The Tribunal said that, in the present case, specific claim is to be made against clause 457.223(4), which applies to sponsorship for employment in an occupation by a standard business sponsor.
The Tribunal noted that the delegate refused to grant the visa on 4 August 2014, on the basis that clause 457.223(4)(a) was not met, because the applicant did not have an approved nomination or an occupation that had not ceased. The Tribunal noted that the Department had refused to approve the nomination application by the company, which was the entity identified by the applicant. The applicant appeared before the Tribunal on 4 December 2014 to get evidence and present arguments. The applicant was represented by a migration agent.

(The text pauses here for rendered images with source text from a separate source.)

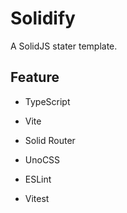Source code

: # Solidify

A SolidJS stater template.

## Feature

- TypeScript

- Vite

- Solid Router

- UnoCSS

- ESLint

- Vitest
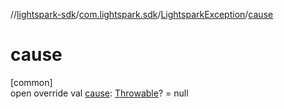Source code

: //[lightspark-sdk](../../../index.md)/[com.lightspark.sdk](../index.md)/[LightsparkException](index.md)/[cause](cause.md)

# cause

[common]\
open override val [cause](cause.md): [Throwable](https://kotlinlang.org/api/latest/jvm/stdlib/kotlin/-throwable/index.html)? = null
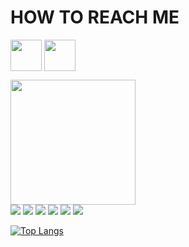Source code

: # HOW TO REACH ME
<a href="https://t.me/ikaelFess"><img align='center' src='https://user-images.githubusercontent.com/83520969/168468570-a119a8da-3a2e-4846-ad6a-2d0bb4548946.png' width='50' height='50'></a>
<a href="mailto:chtotib.yudin@mail.ru"><img align='center' src='https://user-images.githubusercontent.com/83520969/168468315-8e454bc7-6a1a-45bd-aed8-098cebc3177c.png' width='50' height='50'></a>

<img align='center' src='https://media.giphy.com/media/bcKmIWkUMCjVm/giphy.gif' width='200'> </br>
<img src="https://img.shields.io/badge/-Ruby-710bd2?style=for-the-badge&logo=Ruby&logoColor=red"/>
<img src="https://img.shields.io/badge/-C-649bd2?style=for-the-badge&logo=C&logoColor=white"/>
<img src="https://img.shields.io/badge/-C++-00599d?style=for-the-badge&logo=CPLUSPLUS&logoColor=white"/>
<img src="https://img.shields.io/badge/-DOCKER-119fdb?style=for-the-badge&logo=DOCKER&logoColor=white"/>
<img src="https://img.shields.io/badge/-HTML-brown?style=for-the-badge&logo=HTML">
<img src="https://img.shields.io/badge/-CSS-blue?style=for-the-badge&logo=CSS">

[![Top Langs](https://github-readme-stats.vercel.app/api/top-langs/?username=ikael21&theme=buefy&border_radius=16)](https://github.com/anuraghazra/github-readme-stats)

<!---
ikael21/ikael21 is a ✨ special ✨ repository because its `README.md` (this file) appears on your GitHub profile.
You can click the Preview link to take a look at your changes.
--->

The Tribunal correctly identified that the issue in the present case was whether the primary visa applicant met the requirements of clause 457.223(4)(a). The Tribunal noted on 27 October 2014 the Tribunal invited the applicants to appear before the Tribunal at the hearing on 4 December 2014, where the applicant attended the hearing and gave evidence. At that time, the Tribunal explained that it was also reviewing the decision to refuse the approval of the nomination and it make its decision on that first, regarding that nomination.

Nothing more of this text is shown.